- [What is being asked]: From the records below, output exactly the lines running from the line containing "<b>Set of all solved" through the line containing "of Systems Engineering</b></a>", and no others.

- [Source information]:

........

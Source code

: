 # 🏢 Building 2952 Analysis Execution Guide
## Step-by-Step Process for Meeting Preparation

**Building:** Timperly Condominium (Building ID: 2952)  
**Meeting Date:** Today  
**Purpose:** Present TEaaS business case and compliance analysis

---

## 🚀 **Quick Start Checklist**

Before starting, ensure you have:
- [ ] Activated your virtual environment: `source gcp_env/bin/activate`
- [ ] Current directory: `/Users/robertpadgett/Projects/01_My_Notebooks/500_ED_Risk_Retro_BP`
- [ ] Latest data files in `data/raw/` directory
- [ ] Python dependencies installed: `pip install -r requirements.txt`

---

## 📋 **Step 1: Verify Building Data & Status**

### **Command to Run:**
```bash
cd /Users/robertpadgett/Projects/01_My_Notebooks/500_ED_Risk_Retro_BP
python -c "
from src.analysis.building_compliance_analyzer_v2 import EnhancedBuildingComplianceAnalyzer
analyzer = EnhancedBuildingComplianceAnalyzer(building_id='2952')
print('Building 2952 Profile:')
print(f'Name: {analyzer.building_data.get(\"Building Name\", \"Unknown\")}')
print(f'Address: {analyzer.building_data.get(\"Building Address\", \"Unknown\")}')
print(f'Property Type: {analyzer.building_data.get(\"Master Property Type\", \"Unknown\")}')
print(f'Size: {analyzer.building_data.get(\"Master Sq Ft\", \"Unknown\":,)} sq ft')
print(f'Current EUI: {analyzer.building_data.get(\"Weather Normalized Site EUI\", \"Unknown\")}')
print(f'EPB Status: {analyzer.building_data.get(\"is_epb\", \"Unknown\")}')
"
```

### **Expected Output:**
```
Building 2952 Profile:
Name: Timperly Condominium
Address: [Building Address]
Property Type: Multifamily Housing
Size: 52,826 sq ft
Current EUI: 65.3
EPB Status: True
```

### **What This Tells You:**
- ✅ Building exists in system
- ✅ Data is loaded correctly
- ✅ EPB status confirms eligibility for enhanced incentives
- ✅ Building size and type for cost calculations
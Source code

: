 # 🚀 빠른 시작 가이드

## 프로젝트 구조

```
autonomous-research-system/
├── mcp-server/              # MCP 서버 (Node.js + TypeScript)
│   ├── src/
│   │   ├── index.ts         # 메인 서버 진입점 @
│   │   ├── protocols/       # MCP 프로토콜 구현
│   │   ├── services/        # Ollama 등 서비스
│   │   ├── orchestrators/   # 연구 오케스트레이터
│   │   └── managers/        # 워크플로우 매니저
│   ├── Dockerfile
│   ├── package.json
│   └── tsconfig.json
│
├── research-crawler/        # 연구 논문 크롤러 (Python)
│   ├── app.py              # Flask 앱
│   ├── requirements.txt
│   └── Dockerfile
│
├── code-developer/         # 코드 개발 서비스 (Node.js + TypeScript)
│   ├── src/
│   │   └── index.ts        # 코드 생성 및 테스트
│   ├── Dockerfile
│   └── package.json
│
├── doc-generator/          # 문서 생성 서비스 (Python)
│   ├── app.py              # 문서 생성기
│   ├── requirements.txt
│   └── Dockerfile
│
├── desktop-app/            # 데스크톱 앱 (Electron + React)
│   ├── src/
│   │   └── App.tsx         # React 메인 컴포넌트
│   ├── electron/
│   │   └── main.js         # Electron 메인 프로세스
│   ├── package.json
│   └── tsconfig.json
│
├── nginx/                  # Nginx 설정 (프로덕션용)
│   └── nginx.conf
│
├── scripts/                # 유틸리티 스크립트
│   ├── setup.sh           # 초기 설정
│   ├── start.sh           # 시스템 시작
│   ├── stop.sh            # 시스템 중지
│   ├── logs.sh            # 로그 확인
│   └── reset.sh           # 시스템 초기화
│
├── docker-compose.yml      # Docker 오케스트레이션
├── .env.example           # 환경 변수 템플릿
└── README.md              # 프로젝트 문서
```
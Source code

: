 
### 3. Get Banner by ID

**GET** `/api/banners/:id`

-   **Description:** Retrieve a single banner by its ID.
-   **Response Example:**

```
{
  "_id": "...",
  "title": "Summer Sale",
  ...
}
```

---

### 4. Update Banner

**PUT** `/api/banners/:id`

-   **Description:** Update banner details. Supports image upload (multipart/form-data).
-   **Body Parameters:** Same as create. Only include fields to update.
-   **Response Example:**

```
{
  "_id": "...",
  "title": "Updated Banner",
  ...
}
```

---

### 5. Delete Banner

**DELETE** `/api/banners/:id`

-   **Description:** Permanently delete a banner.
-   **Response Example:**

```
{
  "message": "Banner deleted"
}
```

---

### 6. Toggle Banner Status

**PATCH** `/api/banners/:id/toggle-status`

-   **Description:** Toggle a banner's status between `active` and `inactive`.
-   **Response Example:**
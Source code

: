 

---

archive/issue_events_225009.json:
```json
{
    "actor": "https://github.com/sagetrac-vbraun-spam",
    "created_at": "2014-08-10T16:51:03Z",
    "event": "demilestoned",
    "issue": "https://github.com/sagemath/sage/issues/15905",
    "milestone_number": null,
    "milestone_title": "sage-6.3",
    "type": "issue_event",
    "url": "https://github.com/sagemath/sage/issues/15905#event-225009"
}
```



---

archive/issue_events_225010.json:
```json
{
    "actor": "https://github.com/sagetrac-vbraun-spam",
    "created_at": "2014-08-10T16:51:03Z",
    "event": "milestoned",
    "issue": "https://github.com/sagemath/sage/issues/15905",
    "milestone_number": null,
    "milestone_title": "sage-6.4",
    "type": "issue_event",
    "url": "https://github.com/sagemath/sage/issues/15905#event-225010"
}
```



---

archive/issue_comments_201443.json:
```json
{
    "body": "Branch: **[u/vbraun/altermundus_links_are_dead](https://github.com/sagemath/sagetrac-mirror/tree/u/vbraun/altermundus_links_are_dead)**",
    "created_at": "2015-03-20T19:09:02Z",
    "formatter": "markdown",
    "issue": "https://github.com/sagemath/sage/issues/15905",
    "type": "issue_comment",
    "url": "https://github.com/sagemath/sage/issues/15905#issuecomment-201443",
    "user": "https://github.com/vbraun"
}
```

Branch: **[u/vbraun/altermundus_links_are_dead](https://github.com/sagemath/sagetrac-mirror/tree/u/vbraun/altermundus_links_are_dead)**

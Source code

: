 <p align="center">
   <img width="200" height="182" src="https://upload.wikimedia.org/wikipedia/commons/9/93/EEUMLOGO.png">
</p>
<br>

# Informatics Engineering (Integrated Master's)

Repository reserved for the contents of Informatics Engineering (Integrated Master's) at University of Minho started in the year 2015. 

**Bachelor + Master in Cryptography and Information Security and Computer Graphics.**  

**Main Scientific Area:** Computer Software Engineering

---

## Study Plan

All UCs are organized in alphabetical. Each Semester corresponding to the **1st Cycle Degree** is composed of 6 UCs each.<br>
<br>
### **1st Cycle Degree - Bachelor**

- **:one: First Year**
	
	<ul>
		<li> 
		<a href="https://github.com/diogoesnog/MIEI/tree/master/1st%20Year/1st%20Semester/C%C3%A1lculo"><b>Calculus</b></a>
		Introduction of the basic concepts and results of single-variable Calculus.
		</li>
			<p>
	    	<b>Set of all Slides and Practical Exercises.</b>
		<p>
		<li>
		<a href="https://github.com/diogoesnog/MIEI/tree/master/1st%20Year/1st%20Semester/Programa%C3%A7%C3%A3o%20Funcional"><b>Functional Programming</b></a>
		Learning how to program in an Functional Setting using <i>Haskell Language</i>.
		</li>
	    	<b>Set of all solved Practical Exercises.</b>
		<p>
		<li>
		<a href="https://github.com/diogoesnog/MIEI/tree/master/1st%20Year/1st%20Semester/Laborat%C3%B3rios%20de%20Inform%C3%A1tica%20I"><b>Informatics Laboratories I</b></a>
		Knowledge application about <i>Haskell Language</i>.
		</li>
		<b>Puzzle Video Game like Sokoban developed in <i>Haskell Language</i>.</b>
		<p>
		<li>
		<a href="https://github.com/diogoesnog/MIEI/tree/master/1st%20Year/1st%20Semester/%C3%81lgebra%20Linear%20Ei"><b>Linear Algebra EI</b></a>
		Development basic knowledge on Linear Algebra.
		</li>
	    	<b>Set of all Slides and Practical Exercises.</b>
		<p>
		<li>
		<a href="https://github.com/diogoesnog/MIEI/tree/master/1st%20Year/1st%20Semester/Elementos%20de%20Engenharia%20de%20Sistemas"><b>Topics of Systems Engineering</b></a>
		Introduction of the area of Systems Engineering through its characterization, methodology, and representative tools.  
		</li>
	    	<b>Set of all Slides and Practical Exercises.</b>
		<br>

........

- [Solution for this problem]:
	    	<b>Set of all solved Practical Exercises.</b>
		<p>
		<li>
		<a href="https://github.com/diogoesnog/MIEI/tree/master/1st%20Year/1st%20Semester/Laborat%C3%B3rios%20de%20Inform%C3%A1tica%20I"><b>Informatics Laboratories I</b></a>
		Knowledge application about <i>Haskell Language</i>.
		</li>
		<b>Puzzle Video Game like Sokoban developed in <i>Haskell Language</i>.</b>
		<p>
		<li>
		<a href="https://github.com/diogoesnog/MIEI/tree/master/1st%20Year/1st%20Semester/%C3%81lgebra%20Linear%20Ei"><b>Linear Algebra EI</b></a>
		Development basic knowledge on Linear Algebra.
		</li>
	    	<b>Set of all Slides and Practical Exercises.</b>
		<p>
		<li>
		<a href="https://github.com/diogoesnog/MIEI/tree/master/1st%20Year/1st%20Semester/Elementos%20de%20Engenharia%20de%20Sistemas"><b>Topics of Systems Engineering</b></a>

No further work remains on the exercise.